化学技術を世間にわかりやすく伝えるコミュニケーターが必要

——先ほど「脱炭素」という言葉が誤解を生む原因にもなるというお話がありましたが、情報の伝え方という点については、どのようにお考えですか?

井田 化学メーカーが何をしているのか、なかなか伝わりづらいと思いますし、化学という学問自体も敬遠される向きもあります。しかし、化学メーカーはこれまで多くの有用なものを提供してきていますし、化学技術は気候変動問題に取り組む上で欠かせません。メディアの影響力というのはとても大きいので、化学メーカーが何をどのように作っているのか、そしてこれから何をしようとしているのかをメディアがきちんと把握して、正しい情報を子供にもわかりやすく伝えていってほしいですね。

伊佐早 かつての化学メーカーは、「化学の価値」についての情報をあまり上手に発信できていませんでしたが、最近では、特に社会課題に対して化学がどんなソリューションを提供しているのかを発信する事例が増えてきました。アカデミアも研究室に閉じこもっているのではなく、自分たちの研究が社会にどのように貢献するのか、積極的にアピールするようになりました。しかし、欧米企業に比べるとまだまだプレゼン力が弱く、伝えるべき適切な内容をピックアップするところから見直さなければなりません。

CN対談 第1回(写真)

井田 おっしゃるように、科学者の皆さんにしても、今自分がこういう研究をしていて、それがどんな風に世の中の役に立つのか正しく伝えたいという想いが強くなってきていると思いますが、それをメディアが正しく理解して世に出しているかというと、まだそこまでには至っていません。海外の科学者には、プレゼンがとても上手な人もいるので、ご自身で研究内容をアピールすることができますが、日本ではそういう人は少ないので、科学者と世間の人、子供たちも含めて、間に立って正しい情報をわかりやすく伝えるサイエンスコミュニケーターが必要だと感じています。私自身も、気候変動やCNに関するコミュニケーター的な役割を果たしたいと思い、大学院で研究しています。

伊佐早 確かに、我々がプレゼンした内容の一部だけをメディアが切り取って、こちらが意図したのとは違う形で紹介されてしまうというケースはありますね。また、我々にしても、専門用語を使って化学技術に関する情報を伝えることは得意ですが、それだと専門家にしか理解してもらえず、世間の人たちの興味を引くことができない。コミュニケーターの方々の力を借りて、情報を発信していけたらと思います。

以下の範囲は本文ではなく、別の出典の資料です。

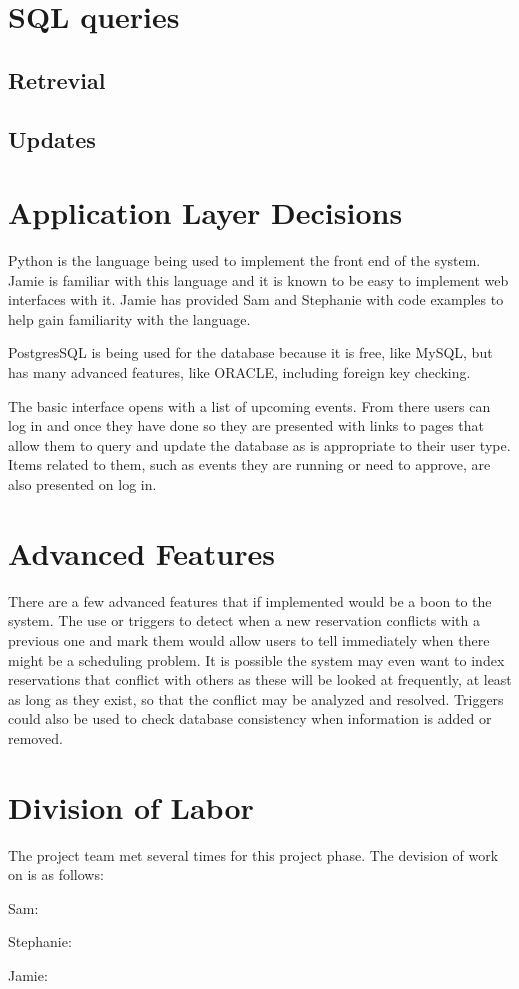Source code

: \documentclass{article}
\begin{document}
\section{SQL queries}
\subsection{Retrevial}


\subsection{Updates}


\section{Application Layer Decisions}
Python is the language being used to implement the front end of the system. Jamie is familiar with this language
and it is known to be easy to implement web interfaces with it. Jamie has provided Sam and Stephanie with code examples
to help gain familiarity with the language.

PostgresSQL is being used for the database because it is free, like MySQL, but has many advanced features, like ORACLE,
including foreign key checking.

The basic interface opens with a list of upcoming events. From there users can log in and once they have done so they are presented
with links to pages that allow them to query and update the database as is appropriate to their user type. Items related to them,
such as events they are running or need to approve, are also presented on log in.


\section{Advanced Features}
There are a few advanced features that if implemented would be a boon to the system. The use or triggers to detect
when a new reservation conflicts with a previous one and mark them would allow users to tell immediately when there
might be a scheduling problem. It is possible the system may even want to index reservations that conflict with others
as these will be looked at frequently, at least as long as they exist, so that the conflict may be analyzed and resolved.
Triggers could also be used to check database consistency when information is added or removed.


\section{Division of Labor}
The project team met several times for this project phase. The devision of work on is as follows:

Sam:
\begin{itemize}

\end{itemize}

Stephanie:
\begin{itemize}

\end{itemize}

Jamie:
\begin{itemize}

\end{itemize}
\end{document}
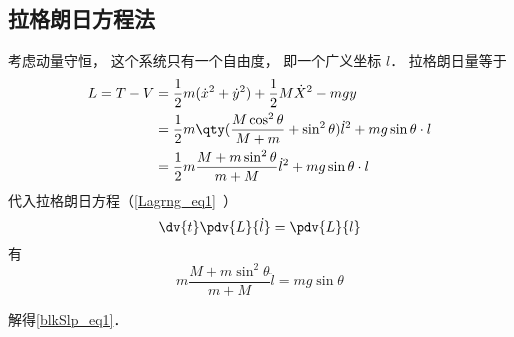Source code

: \subsection{拉格朗日方程法}
考虑动量守恒， 这个系统只有一个自由度， 即一个广义坐标 $l$． 拉格朗日量等于
\begin{equation}
\begin{aligned}
L = T - V &= \frac12 m(\dot x^2 + \dot y^2) + \frac12 M \dot X^2 - mgy\\
&= \frac{1}{2}m \qty( \frac{M\cos^2\theta}{M + m}+\sin^2\theta) \dot l^2 + mg\sin\theta \cdot l\\
&=\frac{1}{2}m\frac{M+m\sin^2\theta}{m+M}\dot{l}^2+mg\sin\theta\cdot l
\end{aligned}
\end{equation}
代入拉格朗日方程（\autoref{Lagrng_eq1}~）
\begin{equation}
\dv{t} \pdv{L}{\dot l} = \pdv{L}{l}
\end{equation}
有
\begin{equation}
m\frac{M+m\sin^2\theta}{m+M}\ddot{l}=mg\sin\theta
\end{equation}

解得\autoref{blkSlp_eq1}．
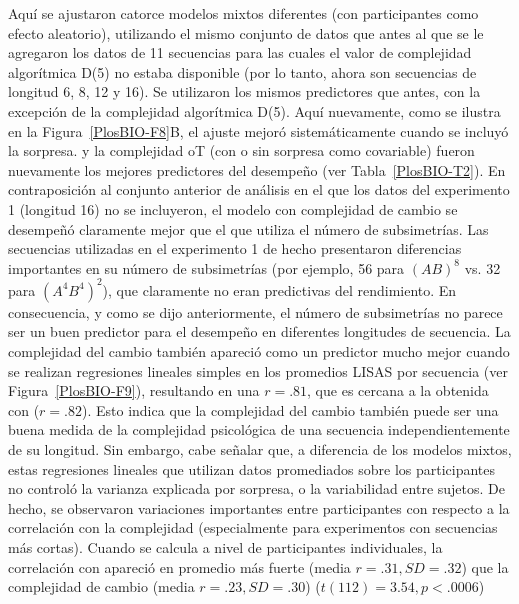 Aquí se ajustaron catorce modelos mixtos diferentes (con participantes como efecto aleatorio), utilizando el mismo conjunto de datos que antes al que se le agregaron los datos de 11 secuencias para las cuales el valor de complejidad algorítmica D(5) no estaba disponible (por lo tanto, ahora son secuencias de longitud 6, 8, 12 y 16). Se utilizaron los mismos predictores que antes, con la excepción de la complejidad algorítmica D(5). Aquí nuevamente, como se ilustra en la Figura~\ref{PlosBIO-F8}B, el ajuste mejoró sistemáticamente cuando se incluyó la sorpresa. \mdlbinfrag y la complejidad oT (con o sin sorpresa como covariable) fueron nuevamente los mejores predictores del desempeño (ver Tabla~\ref{PlosBIO-T2}). En contraposición al conjunto anterior de análisis en el que los datos del experimento 1 (longitud 16) no se incluyeron, el modelo con complejidad de cambio se desempeñó claramente mejor que el que utiliza el número de subsimetrías. Las secuencias utilizadas en el experimento 1 de hecho presentaron diferencias importantes en su número de subsimetrías (por ejemplo, 56 para $(AB)^8$ vs. 32 para $(A^4B^4)^2$), que claramente no eran predictivas del rendimiento. En consecuencia, y como se dijo anteriormente, el número de subsimetrías no parece ser un buen predictor para el desempeño en diferentes longitudes de secuencia. La complejidad del cambio también apareció como un predictor mucho mejor cuando se realizan regresiones lineales simples en los promedios LISAS por secuencia (ver Figura~\ref{PlosBIO-F9}), resultando en una $r = .81$, que es cercana a la obtenida con \mdlbin ($r = .82$). Esto indica que la complejidad del cambio también puede ser una buena medida de la complejidad psicológica de una secuencia independientemente de su longitud. Sin embargo, cabe señalar que, a diferencia de los modelos mixtos, estas regresiones lineales que utilizan datos promediados sobre los participantes no controló la varianza explicada por sorpresa, o la variabilidad entre sujetos. De hecho, se observaron variaciones importantes entre participantes con respecto a la correlación con la complejidad (especialmente para experimentos con secuencias más cortas). Cuando se calcula a nivel de participantes individuales, la correlación con \mdlbin apareció en promedio más fuerte (media $r = .31, SD = .32$) que la complejidad de cambio (media $r = .23, SD = .30$) ($t (112) = 3.54, p < .0006$)

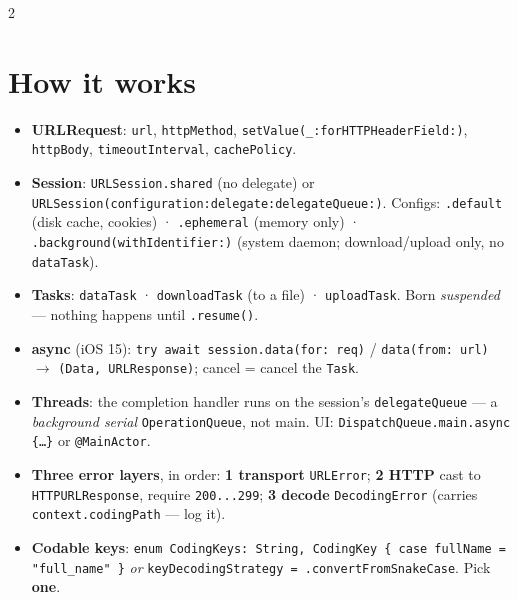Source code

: \documentclass[8pt]{extarticle}
\begin{document}


\begin{multicols}{2}
\raggedright

\section{How it works}
\begin{itemize}
  \item \textbf{URLRequest}: \texttt{url}, \texttt{httpMethod}, \texttt{setValue(\_:forHTTPHeaderField:)},
        \texttt{httpBody}, \texttt{timeoutInterval}, \texttt{cachePolicy}.
  \item \textbf{Session}: \texttt{URLSession.shared} (no delegate) or
        \texttt{URLSession(configuration:\allowbreak delegate:\allowbreak delegateQueue:)}. Configs:
        \texttt{.default} (disk cache, cookies) · \texttt{.ephemeral} (memory only) ·
        \texttt{.background(withIdentifier:)} (system daemon; download/upload only, no \texttt{dataTask}).
  \item \textbf{Tasks}: \texttt{dataTask} · \texttt{downloadTask} (to a file) · \texttt{uploadTask}.
        Born \emph{suspended} — nothing happens until \texttt{.resume()}.
  \item \textbf{async} (iOS 15): \texttt{try await session.data(for: req)} /
        \texttt{data(from: url)} $\to$ \texttt{(Data, URLResponse)}; cancel = cancel the \texttt{Task}.
  \item \textbf{Threads}: the completion handler runs on the session's \texttt{delegateQueue}
        — a \emph{background serial} \texttt{OperationQueue}, not main. UI:
        \texttt{DispatchQueue.main.async \{…\}} or \texttt{@MainActor}.
  \item \textbf{Three error layers}, in order:
        \textbf{1 transport} \texttt{URLError};
        \textbf{2 HTTP} cast to \texttt{HTTPURLResponse}, require \texttt{200...299};
        \textbf{3 decode} \texttt{DecodingError} (carries \texttt{context.codingPath} — log it).
  \item \textbf{Codable keys}: \texttt{enum CodingKeys: String, CodingKey \{ case fullName = "full\_name" \}}
        \emph{or} \texttt{keyDecodingStrategy = .convertFromSnakeCase}. Pick \textbf{one}.

\end{itemize}
\end{multicols}
\end{document}
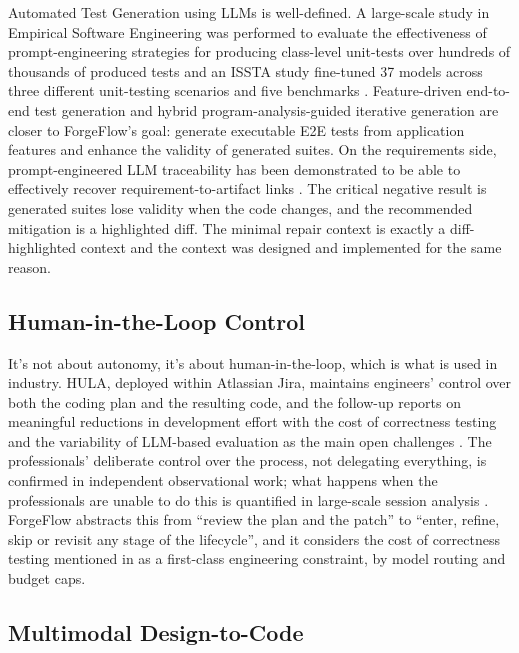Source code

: \documentclass[pdflatex,sn-mathphys-num]{sn-jnl}%
\theoremstyle{thmstyleone}%
\theoremstyle{thmstyletwo}%
\theoremstyle{thmstylethree}%
\begin{document}
Automated Test Generation using LLMs is well-defined. A large-scale study in Empirical Software Engineering was performed to evaluate the effectiveness of prompt-engineering strategies for producing class-level unit-tests over hundreds of thousands of produced tests \cite{r16ouedraogo} and an ISSTA study fine-tuned 37 models across three different unit-testing scenarios and five benchmarks \cite{r17shang}. Feature-driven end-to-end test generation \cite{r18alian} and hybrid program-analysis-guided iterative generation \cite{r19gu} are closer to ForgeFlow's goal: generate executable E2E tests from application features and enhance the validity of generated suites. On the requirements side, prompt-engineered LLM traceability has been demonstrated to be able to effectively recover requirement-to-artifact links \cite{r20alturayeif}. The critical negative result is \cite{r11haroon} generated suites lose validity when the code changes, and the recommended mitigation is a highlighted diff. The minimal repair context is exactly a diff-highlighted context and the context was designed and implemented for the same reason.

\subsection{Human-in-the-Loop Control}\label{sec2.4}

It's not about autonomy, it's about human-in-the-loop, which is what is used in industry. HULA, deployed within Atlassian Jira, maintains engineers' control over both the coding plan and the resulting code, and the follow-up reports on meaningful reductions in development effort \cite{r21takerngsaksiri} with the cost of correctness testing and the variability of LLM-based evaluation as the main open challenges \cite{r22pasuksmit}. The professionals' deliberate control over the process, not delegating everything, is confirmed in independent observational work; what happens when the professionals are unable to do this is quantified in large-scale session analysis \cite{r07tang,r08huang}. ForgeFlow abstracts this from ``review the plan and the patch'' to ``enter, refine, skip or revisit any stage of the lifecycle'', and it considers the cost of correctness testing mentioned in \cite{r22pasuksmit} as a first-class engineering constraint, by model routing and budget caps.

\subsection{Multimodal Design-to-Code}\label{sec2.5}
\end{document}
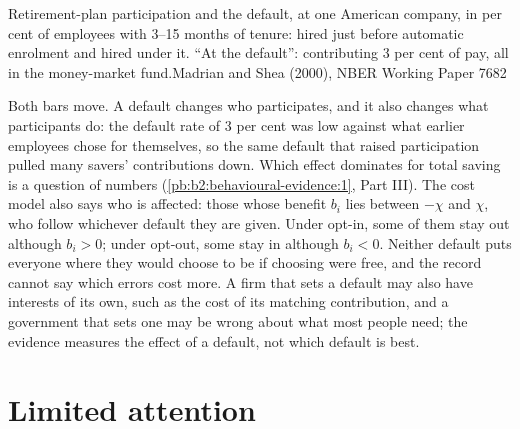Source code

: \begin{omchart}{Retirement-plan participation and the default, at one American company, in per cent of
  employees with 3--15 months of tenure: hired just before automatic enrolment and hired under it.
  ``At the default'': contributing 3 per cent of pay, all in the money-market fund.}{Madrian and Shea
  (2000), NBER Working Paper 7682}
\end{omchart}

Both bars move. A default changes who participates, and it also changes what participants do: the
default rate of 3 per cent was low against what earlier employees chose for themselves, so the same
default that raised participation pulled many savers' contributions down. Which effect dominates for
total saving is a question of numbers (\cref{pb:b2:behavioural-evidence:1}, Part III). The cost model
also says who is affected: those whose benefit $b_i$ lies between $-\chi$ and $\chi$, who follow
whichever default they are given. Under opt-in, some of them stay out although $b_i > 0$; under
opt-out, some stay in although $b_i < 0$. Neither default puts everyone where they would choose to be
if choosing were free, and the record cannot say which errors cost more. A firm that sets a default may
also have interests of its own, such as the cost of its matching contribution, and a government that
sets one may be wrong about what most people need; the evidence measures the effect of a default, not
which default is best.

\section{Limited attention}\label{sec:b2:behavioural-evidence:attention}

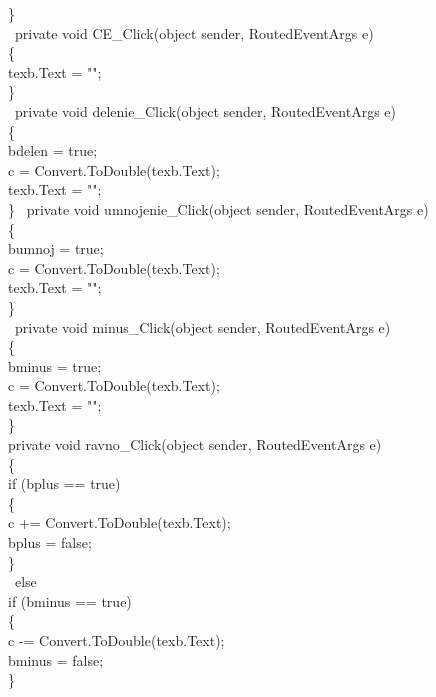         \}\\
\
        private void CE\_Click(object sender, RoutedEventArgs e)\\
        \{\\
            texb.Text = "";\\
        \}\\
\
        private void delenie\_Click(object sender, RoutedEventArgs e)\\
        \{\\
            bdelen = true;\\
            c = Convert.ToDouble(texb.Text);\\
            texb.Text = "";\\
        \}
\
        private void umnojenie\_Click(object sender, RoutedEventArgs e)\\
        \{\\
            bumnoj = true;\\
            c = Convert.ToDouble(texb.Text);\\
            texb.Text = "";\\
        \}\\
\
        private void minus\_Click(object sender, RoutedEventArgs e)\\
        \{\\
            bminus = true;\\
            c = Convert.ToDouble(texb.Text);\\
            texb.Text = "";\\
        \}\\

        private void ravno\_Click(object sender, RoutedEventArgs e)\\
        \{\\
            if (bplus == true)\\
            \{\\
                c += Convert.ToDouble(texb.Text);\\
                bplus = false;\\
            \}\\
\
            else\\
            if (bminus == true)\\
            \{\\
                c -= Convert.ToDouble(texb.Text);\\
                bminus = false;\\
            \}\\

——子供たちにもわかりやすく、というお話が出ましたが、気候変動やCNに関する最近の子供たちの知識・関心についてはどのようにお感じですか?

井田 私は小学校で出前授業などもしていますが、地球温暖化や気候変動、CNについてもすごくよく知っているんですよ。教育、教育と言いますが、地球環境に関する情勢に追いつけていない大人の方がよほど問題ではないかと思っています。年配の方たちは、これまで経済を支えてきてくれたわけですが、経済優先の路線をずっと歩いてきたために、地球環境に関する新しい知識を吸収したり、考え方を大きく変えたりすることができない人がたくさんいます。私は企業研修で講師として気候変動の背景などについてお話させていただいていますが、社会を大きく変えていくには、そういう人たちも動かしていかなければなりません。環境問題を自分事に落とし込んで行動してもらうことが必要なんです。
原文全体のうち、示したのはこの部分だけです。